Blijft de vaststelling van Géraldine
Schwartz, dat tot lang na de oorlog ook de “Mitlaufer” weigerden onder ogen te
zien dat ze zeker geen slachtoffer waren van de oorlog – wel van het verliezen
ervan – maar dat ze min of meer de afgrijselijke daden, zoals het programma T4,
waarbij gehandicapten en mensen met een ernstige mentale aandoening moesten
worden uitgeroeid. Verzet van bisschoppen en voorgangers van de protestantse
gemeente konden Hilter er (even) toe bewegen dat plan op te bergen, maar dat
men werkelijk vond dat geesteszieken en gehandicapten, mensen met een mentale
beperking parasieten waren, niet nuttig, blijft vandaag een aspect van de eugenetische
uitgangspunten van Hitler dat onder belicht blijft.
Het kan niet verbazen dat Hitler
in het buitenland geestesgenoten vond, dat Hindenburg door Philippe Pétain grotelijks
overstegen werd, terwijl beiden nog op hoge leeftijd bereid bleken en in staat
om staatsmacht te verwerven en daarbij publieke steun te zoeken en te vinden.
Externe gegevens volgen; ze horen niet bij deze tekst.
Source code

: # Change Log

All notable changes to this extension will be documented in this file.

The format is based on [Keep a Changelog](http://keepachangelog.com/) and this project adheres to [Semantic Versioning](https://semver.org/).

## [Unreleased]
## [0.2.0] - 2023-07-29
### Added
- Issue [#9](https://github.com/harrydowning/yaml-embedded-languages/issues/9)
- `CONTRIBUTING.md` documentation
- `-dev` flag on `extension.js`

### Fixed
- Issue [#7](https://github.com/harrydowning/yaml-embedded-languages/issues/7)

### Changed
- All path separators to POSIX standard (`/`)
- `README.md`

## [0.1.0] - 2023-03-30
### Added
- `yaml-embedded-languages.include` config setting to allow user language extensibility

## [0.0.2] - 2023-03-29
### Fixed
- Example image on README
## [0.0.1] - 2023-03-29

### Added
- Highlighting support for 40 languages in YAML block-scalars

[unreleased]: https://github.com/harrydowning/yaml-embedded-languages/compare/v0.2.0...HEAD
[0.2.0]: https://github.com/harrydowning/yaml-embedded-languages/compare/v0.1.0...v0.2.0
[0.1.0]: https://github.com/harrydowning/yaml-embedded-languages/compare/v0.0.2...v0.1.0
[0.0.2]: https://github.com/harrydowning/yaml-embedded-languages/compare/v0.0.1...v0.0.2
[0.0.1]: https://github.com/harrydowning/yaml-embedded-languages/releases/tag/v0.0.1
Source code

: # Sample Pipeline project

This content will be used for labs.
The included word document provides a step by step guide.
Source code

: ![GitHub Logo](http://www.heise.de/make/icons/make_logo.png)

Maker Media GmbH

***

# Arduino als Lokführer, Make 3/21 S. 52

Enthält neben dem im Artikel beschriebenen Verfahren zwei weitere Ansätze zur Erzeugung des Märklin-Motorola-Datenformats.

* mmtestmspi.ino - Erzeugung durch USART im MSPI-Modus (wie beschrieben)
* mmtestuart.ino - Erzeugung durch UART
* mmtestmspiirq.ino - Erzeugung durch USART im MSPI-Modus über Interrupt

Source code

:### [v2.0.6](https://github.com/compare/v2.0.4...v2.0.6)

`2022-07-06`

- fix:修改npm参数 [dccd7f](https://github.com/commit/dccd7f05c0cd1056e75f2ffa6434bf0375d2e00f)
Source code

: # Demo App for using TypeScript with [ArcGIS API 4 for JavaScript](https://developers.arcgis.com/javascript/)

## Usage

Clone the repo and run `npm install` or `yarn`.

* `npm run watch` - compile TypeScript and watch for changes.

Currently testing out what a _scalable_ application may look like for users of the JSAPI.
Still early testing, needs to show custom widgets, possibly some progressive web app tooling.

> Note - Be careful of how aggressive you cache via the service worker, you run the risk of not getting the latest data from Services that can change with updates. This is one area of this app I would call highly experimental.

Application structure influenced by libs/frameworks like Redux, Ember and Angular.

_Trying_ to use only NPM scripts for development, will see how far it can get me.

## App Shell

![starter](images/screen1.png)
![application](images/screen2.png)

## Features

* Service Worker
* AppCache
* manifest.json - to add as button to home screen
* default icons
Het is voor mij altijd onduidelijk geweest of Hindenburg werkelijk de politiek van
de NSDAP afwees dan wel in Hitler lang niet de geschikte vertolker zag, als
generaal uit een geslacht van beroepsmilitairen. Philippe Pétain heeft niet
veel inspanningen moeten doen om medestanders te vinden, nadat Renaud de moed
en het leiderschap had opgegeven en met Laval boterde het wel niet altijd,
Laval zou veel meer dan Pétain de schuld krijgen voor het beleid van Vichy,
voor Vichy als regering. Pétain zou een deel van de Action Française en andere
rechtse organisaties meeslepen, tot in Sigmaringen. Ook in Frankrijk blijft de
herinnering aan de collaboratie, maar ook aan het verzet besmet, onduidelijk en
vaag. De mythologie die Charles de Gaulle zelf opstartte om de verdeelde Franse samenleving tot enige
rust te brengen bestond erin de rol van het verzet te nuanceren, want de
communisten mochten de macht niet grijpen en vervolgens ook de collaboratie te
minimaliseren, ook inzake de helpende hand die men bood om de razzia’s in het Vichy-Frankrijk
en zelfs in Parijs uitvoering te geven, terwijl er wel degelijk mensen waren
die heel goed wisten hoe de vork aan de steel zat. Pas toen men bereid was van
overheidswege processen te voeren over het aangerichte leed, onder meer door
Maurice Papon, die onder de Vijfde Republiek had gediend als minister. Pas in
1998 werd hij veroordeeld voor zijn misdaden tegen de menselijkheid.
Uiteindelijk zou het Europese hof voor de Rechten van de mens Frankrijk
veroordelen omdat het land niet had toegestaan dat de man zich kon verdedigen
voor de hoogste rechtsbank. Het Hof van Cassatie had zijn beroep vernietigd,
maar was dat op grond van goede argumenten? Feit is dat deze mensen, de daders
van de Holocaust de moderne opvattingen over rechtsbedeling afwijzen voor anderen,
zelf alle middelen uitputten. Het is hun goed recht, maar het maakt hen niet
tot goede rechtsonderhorigen. Dat is wat extreem-rechts dezer dagen kenmerkt:
de rechtsstaat afwijzen, maar intussen er wel handig gebruik van maken.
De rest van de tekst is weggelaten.